New clinical service
Leaders felt that chiropractic care aligns with holistic care but warned of potential misconceptions that community members may harbor, as one leader shared: “You can’t see a chiropractor because they’re going to snap your neck… In Indigenous communities, there’s some of these beliefs. They’re myths but turn into beliefs and we hold them dearly” (Table 1:L8b). Many clinicians shared that chiropractic care can expand services and help manage people’s spine problems; however, such care was portrayed negatively during their medical training, leading to apprehension towards recommending this treatment for neck pain (Table 1:C11a). Clinicians also suggested that reading material, endorsements from the lead nurse and outspoken colleagues, and testimonials from satisfied patients could provide positive perspectives and encourage community members to consult. They also shared the importance of sustaining this clinical service, offering that community leaders and the Canadian Chiropractic Association should collaborate to advocate to the federal government for sustainability, using results from this implementation project (Table 1:L7a). It was also noted that the CLBOI could potentially provide partial payment for community members without insurance.
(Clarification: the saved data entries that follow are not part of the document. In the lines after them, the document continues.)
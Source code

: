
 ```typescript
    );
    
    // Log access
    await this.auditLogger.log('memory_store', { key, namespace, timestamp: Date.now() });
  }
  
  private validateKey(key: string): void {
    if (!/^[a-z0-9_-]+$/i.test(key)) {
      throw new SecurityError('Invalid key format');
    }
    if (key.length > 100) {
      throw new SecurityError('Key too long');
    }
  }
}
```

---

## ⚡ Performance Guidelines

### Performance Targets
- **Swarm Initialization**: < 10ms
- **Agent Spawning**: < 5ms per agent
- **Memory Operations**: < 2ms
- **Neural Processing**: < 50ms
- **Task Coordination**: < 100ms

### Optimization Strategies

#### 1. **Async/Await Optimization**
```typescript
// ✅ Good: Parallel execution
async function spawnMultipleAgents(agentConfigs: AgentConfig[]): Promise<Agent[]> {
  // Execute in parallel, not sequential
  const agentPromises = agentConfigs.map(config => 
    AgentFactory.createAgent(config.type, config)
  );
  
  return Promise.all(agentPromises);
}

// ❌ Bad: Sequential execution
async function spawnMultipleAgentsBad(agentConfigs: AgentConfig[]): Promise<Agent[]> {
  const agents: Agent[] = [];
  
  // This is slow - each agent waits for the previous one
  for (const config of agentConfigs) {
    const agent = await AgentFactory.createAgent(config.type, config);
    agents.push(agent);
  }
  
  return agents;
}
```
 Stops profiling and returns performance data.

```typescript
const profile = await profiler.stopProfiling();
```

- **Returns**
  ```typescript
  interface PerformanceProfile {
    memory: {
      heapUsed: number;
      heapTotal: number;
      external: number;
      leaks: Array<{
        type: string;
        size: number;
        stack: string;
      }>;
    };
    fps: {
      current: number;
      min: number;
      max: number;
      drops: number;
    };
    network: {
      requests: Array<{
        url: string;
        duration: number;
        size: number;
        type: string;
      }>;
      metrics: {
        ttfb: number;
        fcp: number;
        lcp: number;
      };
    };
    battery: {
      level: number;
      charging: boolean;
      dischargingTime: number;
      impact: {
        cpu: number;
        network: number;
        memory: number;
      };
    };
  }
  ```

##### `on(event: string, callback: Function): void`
Community movement program
Clinicians and Leaders approved of the idea of a semi-structured group-based movement opportunity through which community members can actively participate in their symptom recovery and/or prevent recurrence. Aside from seasonal events, few group-based physical activity opportunities are currently available (Table 1: C3a). Some clinicians suggested exercises by a physiotherapist on YouTube (Table 1:C1c) but expressed confidence that an in-person program with knowledgeable providers would help. High motivation will be key to the success of the movement program as past programs had high dropout rates (Table 1:L8c). To facilitate long-term success, participant suggestions included: 1) valuing physical activity for pain relief and as protection against injury, and testimonials from athletes and regular community members; 2) a 30-day program with prize raffles for attendees upon completion; 3) incorporating a social component with healthy snacks post-workout to build social connections and support, and make each other ‘accountable’; and 4) providing various activity options to appeal to individual preferences.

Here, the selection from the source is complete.